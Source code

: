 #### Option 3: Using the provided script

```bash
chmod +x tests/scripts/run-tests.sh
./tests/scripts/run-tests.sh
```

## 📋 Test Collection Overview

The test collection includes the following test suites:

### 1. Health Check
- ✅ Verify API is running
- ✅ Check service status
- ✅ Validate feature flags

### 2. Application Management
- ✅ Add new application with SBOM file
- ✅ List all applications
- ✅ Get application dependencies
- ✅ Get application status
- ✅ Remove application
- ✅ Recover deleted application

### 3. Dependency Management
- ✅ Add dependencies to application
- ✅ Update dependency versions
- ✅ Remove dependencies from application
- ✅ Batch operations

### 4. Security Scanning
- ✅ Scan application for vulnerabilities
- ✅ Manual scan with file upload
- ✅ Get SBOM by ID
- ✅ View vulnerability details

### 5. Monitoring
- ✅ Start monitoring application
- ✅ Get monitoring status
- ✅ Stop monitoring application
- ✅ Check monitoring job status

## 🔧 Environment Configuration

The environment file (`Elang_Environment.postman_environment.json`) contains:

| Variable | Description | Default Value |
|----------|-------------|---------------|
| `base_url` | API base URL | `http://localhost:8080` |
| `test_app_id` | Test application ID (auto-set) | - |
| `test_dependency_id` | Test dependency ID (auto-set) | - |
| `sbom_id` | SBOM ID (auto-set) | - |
-----
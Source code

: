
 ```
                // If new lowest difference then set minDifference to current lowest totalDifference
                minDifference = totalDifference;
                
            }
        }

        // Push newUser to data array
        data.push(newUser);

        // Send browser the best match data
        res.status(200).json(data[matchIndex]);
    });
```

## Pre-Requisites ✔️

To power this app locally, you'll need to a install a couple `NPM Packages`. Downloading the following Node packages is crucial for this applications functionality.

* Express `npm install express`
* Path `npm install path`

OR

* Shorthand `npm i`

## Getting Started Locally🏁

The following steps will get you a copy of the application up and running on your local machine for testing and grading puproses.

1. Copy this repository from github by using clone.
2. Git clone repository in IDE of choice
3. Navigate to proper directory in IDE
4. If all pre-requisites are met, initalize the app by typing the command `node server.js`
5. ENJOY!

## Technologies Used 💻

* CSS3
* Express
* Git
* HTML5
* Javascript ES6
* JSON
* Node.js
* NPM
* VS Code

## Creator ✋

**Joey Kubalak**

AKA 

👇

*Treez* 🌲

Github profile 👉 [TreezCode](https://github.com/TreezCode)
-----
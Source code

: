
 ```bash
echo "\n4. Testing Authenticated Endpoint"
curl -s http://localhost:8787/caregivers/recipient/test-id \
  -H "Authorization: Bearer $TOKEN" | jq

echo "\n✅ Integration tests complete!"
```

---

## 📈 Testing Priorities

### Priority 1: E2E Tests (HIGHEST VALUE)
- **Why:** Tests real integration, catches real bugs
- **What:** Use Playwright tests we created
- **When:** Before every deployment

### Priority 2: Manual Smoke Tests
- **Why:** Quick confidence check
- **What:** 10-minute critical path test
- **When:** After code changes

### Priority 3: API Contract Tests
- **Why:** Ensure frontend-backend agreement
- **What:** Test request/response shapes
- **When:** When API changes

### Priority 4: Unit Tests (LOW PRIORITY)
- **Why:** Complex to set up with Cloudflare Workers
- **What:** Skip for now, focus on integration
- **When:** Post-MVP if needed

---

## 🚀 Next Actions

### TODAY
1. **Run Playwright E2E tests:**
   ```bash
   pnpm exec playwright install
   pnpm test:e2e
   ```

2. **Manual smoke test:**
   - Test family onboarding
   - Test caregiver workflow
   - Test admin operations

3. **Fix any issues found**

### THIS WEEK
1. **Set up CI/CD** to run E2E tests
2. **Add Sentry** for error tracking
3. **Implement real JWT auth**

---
-----
TASK:
From the entries above, restate word for word the lines from the line containing "## 🔧 Environment Configuration" to the line containing "SBOM ID (auto-set) | - |", both ends included, and nothing more.

OUTPUT:
## 🔧 Environment Configuration

The environment file (`Elang_Environment.postman_environment.json`) contains:

| Variable | Description | Default Value |
|----------|-------------|---------------|
| `base_url` | API base URL | `http://localhost:8080` |
| `test_app_id` | Test application ID (auto-set) | - |
| `test_dependency_id` | Test dependency ID (auto-set) | - |
| `sbom_id` | SBOM ID (auto-set) | - |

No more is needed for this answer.